Now I'm not saying that there have never been successful relationships between co-workers and/or neighbors. I know plenty of people that work together or live on the same street/in the same building and carry on relationships and even marriages without major hiccups. Heck, I even know a few cutty buddies that have been able to keep their pillow talk on the tuck without the drama--or at least publicly. However, not all work or neighborhood relationships are created equal because for some people, they just love drama and an audience to perform their drama for even more--no matter where it is and how ratchet they end up looking. In fact, more often than not, I've seen things head south quick, fast and in a hurry when people that are "too close for comfort" get into intimate relationships. Therefore, I'm going to provide five main reasons as to why "poopin' where you eat" can be potentially troublesome.

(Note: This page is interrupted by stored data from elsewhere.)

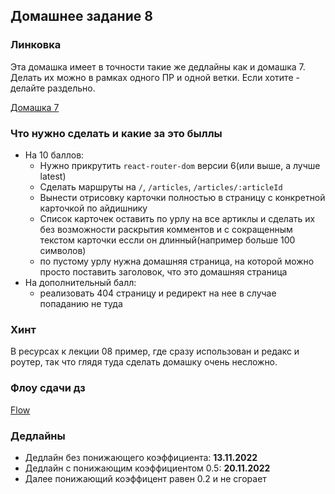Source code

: ## Домашнее задание 8

### Линковка

Эта домашка имеет в точности такие же дедлайны как и домашка 7.
Делать их можно в рамках одного ПР и одной ветки. Если хотите - делайте раздельно.

[Домашка 7](../homework-07/homework-07.md)


### Что нужно сделать и какие за это быллы

- На 10 баллов:
    + Нужно прикрутить `react-router-dom` версии 6(или выше, а лучше latest)
    + Сделать маршруты на `/`, `/articles`, `/articles/:articleId`
    + Вынести отрисовку карточки полностью в страницу с конкретной карточкой по айдишнику
    + Список карточек оставить по урлу на все артиклы 
      и сделать их без возможности раскрытия комментов
      и с сокращенным текстом карточки  ессли он длинный(например больше 100 символов)
    + по пустому урлу нужна домашняя страница, на которой можно просто поставить заголовок, что это домашняя страница
- На дополнительный балл:
    + реализовать 404 страницу и редирект на нее в случае попаданию не туда


### Хинт

В ресурсах к лекции 08 пример, где сразу использован и редакс и роутер, 
так что глядя туда сделать домашку очень несложно.


### Флоу сдачи дз

[Flow](../../additional/docs/homework-flow.md)


### Дедлайны

- Дедлайн без понижающего коэффициента: **13.11.2022**
- Дедлайн с понижающим коэффициентом 0.5: **20.11.2022**
- Далее понижающий коэффицент равен 0.2 и не сгорает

Before we get into those reasons, let's break down the main premise: why is being in relationships or sleeping with people you work with or live near "poopin' where you eat"? Elementary, my dear Watsons. The dinner table is just as much of a sanctuary and place of peace for people as church and the bedroom. When the troubles of the world get to be a bit cumbersome, the place where one eats is either a mere refueling station or a pleasure principle hub. Unless we're talking people that need more than "pink sheets" (forensic screenings for mental observations for those that don't speak court talk), I know no one that is willing to eat off of the same table on which they just dropped a stinky load because...well...it's effin' nasty, son. Reeling in the analogy, your job and your home are "sanctuaries" as well. While the workplace is not a place of peace for most people, knowing that you get a steady paycheck makes you feel a sense of security. Your home...well, that's self-explanatory. Unless you deal with screaming kids, a nagging significant other or an unkempt roommate, your home is your refuge from the nonsense of the world. From watching Netflix for hours on rainy days to playing Call of Duty and "shootin' n*ggas in the face" as my homie Country would say--it's 'bout time I gave you a shout-out, huh lol--you can be as far away from drama as possible. However, when you involve yourself with someone that works with you or lives in your building, you open yourself up to the possibility of putting your livelihood and peace of mind in jeopardy.

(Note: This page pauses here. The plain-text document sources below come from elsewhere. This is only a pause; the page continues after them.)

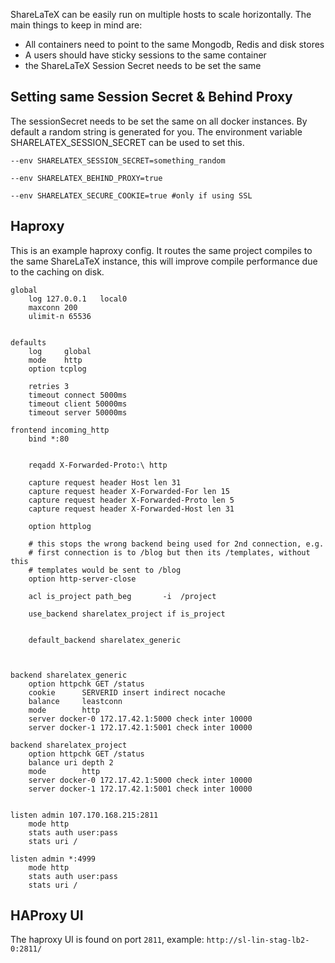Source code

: ShareLaTeX can be easily run on multiple hosts to scale horizontally. The main things to keep in mind are:

* All containers need to point to the same Mongodb, Redis and disk stores
* A users should have sticky sessions to the same container
* the ShareLaTeX Session Secret needs to be set the same


## Setting same Session Secret & Behind Proxy

The sessionSecret needs to be set the same on all docker instances. By default a random string is generated for you. The environment variable SHARELATEX_SESSION_SECRET can be used to set this. 

`--env SHARELATEX_SESSION_SECRET=something_random`

`--env SHARELATEX_BEHIND_PROXY=true`

`--env SHARELATEX_SECURE_COOKIE=true #only if using SSL`

	


## Haproxy

This is an example haproxy config. It routes the same project compiles to the same ShareLaTeX instance, this will improve compile performance due to the caching on disk.

	global
		log 127.0.0.1   local0
		maxconn 200
		ulimit-n 65536


	defaults
		log     global
		mode    http
		option tcplog

		retries 3
		timeout connect 5000ms
		timeout client 50000ms
		timeout server 50000ms

	frontend incoming_http
		bind *:80


		reqadd X-Forwarded-Proto:\ http

		capture request header Host len 31
		capture request header X-Forwarded-For len 15
		capture request header X-Forwarded-Proto len 5
		capture request header X-Forwarded-Host len 31

		option httplog

		# this stops the wrong backend being used for 2nd connection, e.g.
		# first connection is to /blog but then its /templates, without this
		# templates would be sent to /blog
		option http-server-close

		acl is_project path_beg       -i  /project

		use_backend sharelatex_project if is_project


		default_backend sharelatex_generic

	 

	backend sharelatex_generic
		option httpchk GET /status
		cookie      SERVERID insert indirect nocache
		balance     leastconn
		mode        http
		server docker-0 172.17.42.1:5000 check inter 10000
		server docker-1 172.17.42.1:5001 check inter 10000

	backend sharelatex_project
		option httpchk GET /status
		balance uri depth 2
		mode        http
		server docker-0 172.17.42.1:5000 check inter 10000
		server docker-1 172.17.42.1:5001 check inter 10000


	listen admin 107.170.168.215:2811
		mode http
		stats auth user:pass
		stats uri /

	listen admin *:4999
		mode http
		stats auth user:pass
		stats uri /

## HAProxy UI

The haproxy UI is found on port `2811`, example: `http://sl-lin-stag-lb2-0:2811/`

With that said, let's tackle my five factors to consider before "poopin' where you eat". Factor Numero Uno: you could possibly be dealing with someone that doesn't know the meaning of the word "discreet". If you're the quiet type and don't like a lot of people in your business, there's nothing worse than being in a relationship or simply having relations with someone that puts everything and anything on Front Street. Your co-workers should neither know whether you hang a little to the left or [as that "you really know how to move your a**", nor hear about you being Quick Draw McGraw or smaller than a vienna sausage because Ratchet Rachel decided to spill the beans about last night's smash session. Now most dudes don't mind a little positive PR campaign if it means that they can break off more willing participants, but most women I know do mind having their prowess publicized without prior consent. Although you can never guarantee secrecy because secrets are like hot potatoes in someone's hands, you can either agree to keep it between the two of you, limit the knowledgeable parties to people that you don't know in common, or be a better judge of character and know when you're dealing with a blabbermouth.

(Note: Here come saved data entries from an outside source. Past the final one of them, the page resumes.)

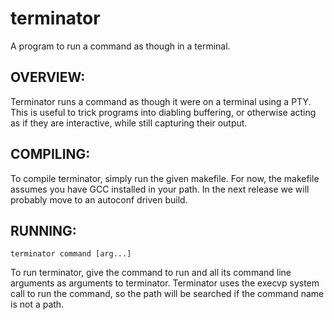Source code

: terminator
==========

A program to run a command as though in a terminal.

OVERVIEW:
---------

Terminator runs a command as though it were on a terminal using a PTY. This is
useful to trick programs into diabling buffering, or otherwise acting as if
they are interactive, while still capturing their output.

COMPILING:
----------

To compile terminator, simply run the given makefile. For now, the makefile
assumes you have GCC installed in your path. In the next release we will
probably move to an autoconf driven build.

RUNNING:
--------

    terminator command [arg...]

To run terminator, give the command to run and all its command line arguments
as arguments to terminator. Terminator uses the execvp system call to run the
command, so the path will be searched if the command name is not a path.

Factor #2: someone typically breaks the rules. The aforementioned sworn secrecy rule can be one "breach of contract". Let's say, for example, that you're just fooling around with Ratchet Rachel on a casual level and it's not supposed to be anything serious. You call yourself laying down ground rules by simply saying, "Please don't be extra. It's just 'hanging out' and nothing more." She does her absolute best to abide by that code and ensure that her feelings don't get involved. However, for lack of better ways to put it, your pipe game is good enough to put John C. Flood out of business. Consequently, she gets frustrated because her calls and texts either aren't reciprocated to the same degree or go unanswered altogether. She comes by your desk or apartment unannounced one time too many. She expects y'all to go to lunch together or hang out after work, but you'd rather be with the homies, to yourself or (much to her chagrin) with another woman. Heck, she might see you with any woman and attempt to call you out about it--even if it's nothing going on between y'all. Suddenly, she starts jocking for position. Next thing you know, you're getting even more emails in your inbox, phone calls and cubicle visits. She's conveniently around when other women are in plain sight. Whole time, you're thinking, "Last time I checked, we don't share last names and we aren't together. Why you sweatin' me, slim?" That whole "play by the rules" thing just went out the window because people don't follow and don't like to follow directions for very long.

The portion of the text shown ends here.